AI/CD

Upload Custom Agents
Full Testing Suite
Github CI

Inspiration

AI agents are moving from chat boxes into systems that take real actions: issuing refunds, sending emails, reading files, and touching customer data. The problem is that most teams still test them like demos instead of production software.

We wanted a way to treat agent security like normal engineering: reproducible tests, CI gates, incident records, and validated fixes. AI/CD is built around that idea: pytest for AI-agent security, with Claude Code acting as the remediation engineer.

What it does

AI/CD profiles an AI agent, generates targeted red-team attacks, runs those attacks in CI, records replayable traces, and proves whether dangerous actions were blocked before execution.

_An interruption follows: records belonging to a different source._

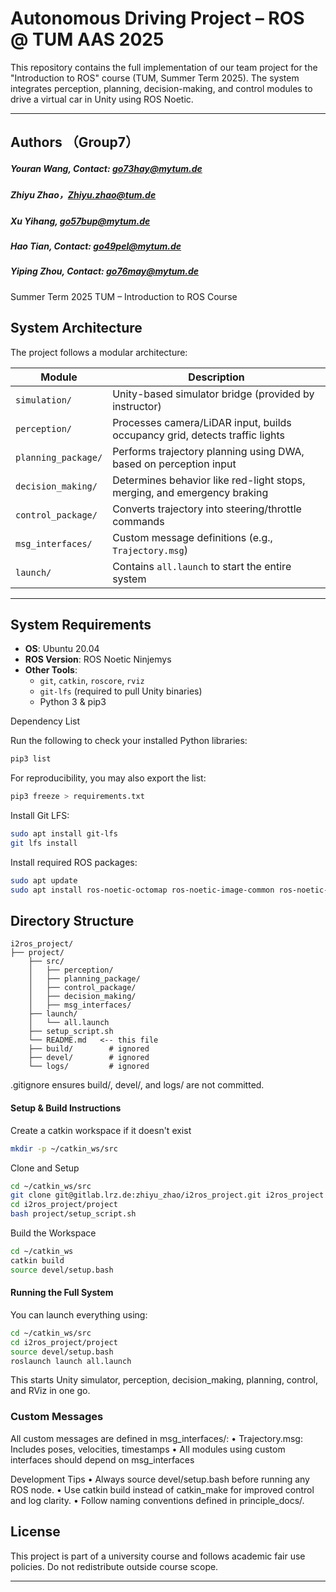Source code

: # Autonomous Driving Project – ROS @ TUM AAS 2025

This repository contains the full implementation of our team project for the "Introduction to ROS" course (TUM, Summer Term 2025). The system integrates perception, planning, decision-making, and control modules to drive a virtual car in Unity using ROS Noetic.

---
## Authors （Group7）
##### Youran Wang, Contact: go73hay@mytum.de
##### Zhiyu Zhao，Zhiyu.zhao@tum.de
##### Xu Yihang, go57bup@mytum.de
##### Hao Tian, Contact: go49pel@mytum.de
##### Yiping Zhou, Contact: go76may@mytum.de


Summer Term 2025
TUM – Introduction to ROS Course



## System Architecture

The project follows a modular architecture:

| Module             | Description |
|--------------------|-------------|
| `simulation/`      | Unity-based simulator bridge (provided by instructor) |
| `perception/`      | Processes camera/LiDAR input, builds occupancy grid, detects traffic lights |
| `planning_package/`        | Performs trajectory planning using DWA, based on perception input |
| `decision_making/` | Determines behavior like red-light stops, merging, and emergency braking |
| `control_package/`         | Converts trajectory into steering/throttle commands |
| `msg_interfaces/`  | Custom message definitions (e.g., `Trajectory.msg`) |
| `launch/`          | Contains `all.launch` to start the entire system |

---

## System Requirements

- **OS**: Ubuntu 20.04
- **ROS Version**: ROS Noetic Ninjemys
- **Other Tools**:
  - `git`, `catkin`, `roscore`, `rviz`
  - `git-lfs` (required to pull Unity binaries)
  - Python 3 & pip3

Dependency List

Run the following to check your installed Python libraries:
```bash
pip3 list
```
For reproducibility, you may also export the list:
```bash
pip3 freeze > requirements.txt
```

Install Git LFS:

```bash
sudo apt install git-lfs
git lfs install
```
Install required ROS packages:
```bash
sudo apt update
sudo apt install ros-noetic-octomap ros-noetic-image-common ros-noetic-ackermann-msgs
```


## Directory Structure
```
i2ros_project/
├── project/
    ├── src/
    │   ├── perception/
    │   ├── planning_package/
    │   ├── control_package/
    │   ├── decision_making/
    │   ├── msg_interfaces/
    ├── launch/
    │   └── all.launch
    ├── setup_script.sh
    └── README.md   <-- this file
	├── build/        # ignored
	├── devel/        # ignored
	└── logs/         # ignored
```
.gitignore ensures build/, devel/, and logs/ are not committed.


#### Setup & Build Instructions

Create a catkin workspace if it doesn't exist
```bash
mkdir -p ~/catkin_ws/src
```
Clone and Setup
```bash
cd ~/catkin_ws/src
git clone git@gitlab.lrz.de:zhiyu_zhao/i2ros_project.git i2ros_project
cd i2ros_project/project
bash project/setup_script.sh
```
Build the Workspace
```bash
cd ~/catkin_ws
catkin build
source devel/setup.bash
```


#### Running the Full System

You can launch everything using:
```bash
cd ~/catkin_ws/src
cd i2ros_project/project
source devel/setup.bash
roslaunch launch all.launch
```
This starts Unity simulator, perception, decision_making, planning, control, and RViz in one go.

### Custom Messages

All custom messages are defined in msg_interfaces/:
	•	Trajectory.msg: Includes poses, velocities, timestamps
	•	All modules using custom interfaces should depend on msg_interfaces




Development Tips
	•	Always source devel/setup.bash before running any ROS node.
	•	Use catkin build instead of catkin_make for improved control and log clarity.
	•	Follow naming conventions defined in principle_docs/.



## License

This project is part of a university course and follows academic fair use policies. Do not redistribute outside course scope.



---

The flagship demo uses a customer-support agent that can issue refunds, send email, and access PII. AI/CD finds an unauthorized refund path, fails the security gate, records the incident in **Sentry, and then uses Claude Code to generate a bounded remediation proposal.** It also validates and applies the fix, reruns the test suite, and proves the exploit became a regression test.

It supports:

Agent profiling and capability detection
Generated refund/email/PII attack plans
Real GitHub Actions red/green security gates
Replayable traces and artifacts
Sentry incident reporting
Claude Code remediation artifacts
A guided dashboard for walking through the full story

How we built it

We built AI/CD as a Python CLI and Streamlit dashboard.

The core runner executes attack packs against demo or external agents, records structured traces, evaluates assertions, and emits CI artifacts like summaries, JUnit, SARIF, and GitHub annotations.

We added multiple agent trust levels:

Level 0: output-only agents
Level 1: trace-reporting agents
Level 2: agents using a guarded tool gateway, where AI/CD can prove blocked-before-execution

The demo support agent uses the Level 2 path so the final proof is not just “the model said the right thing,” but that the dangerous tool call was actually blocked before it executed.

Claude Code is integrated as the remediation layer. It receives the failing trace, current guardrails, and attack metadata, then produces a structured patch proposal that AI/CD validates and applies deterministically. Sentry captures red-team failures as real observability events, and GitHub Actions provides the release gate.

Challenges we ran into

The hardest part was being honest about what can actually be proven.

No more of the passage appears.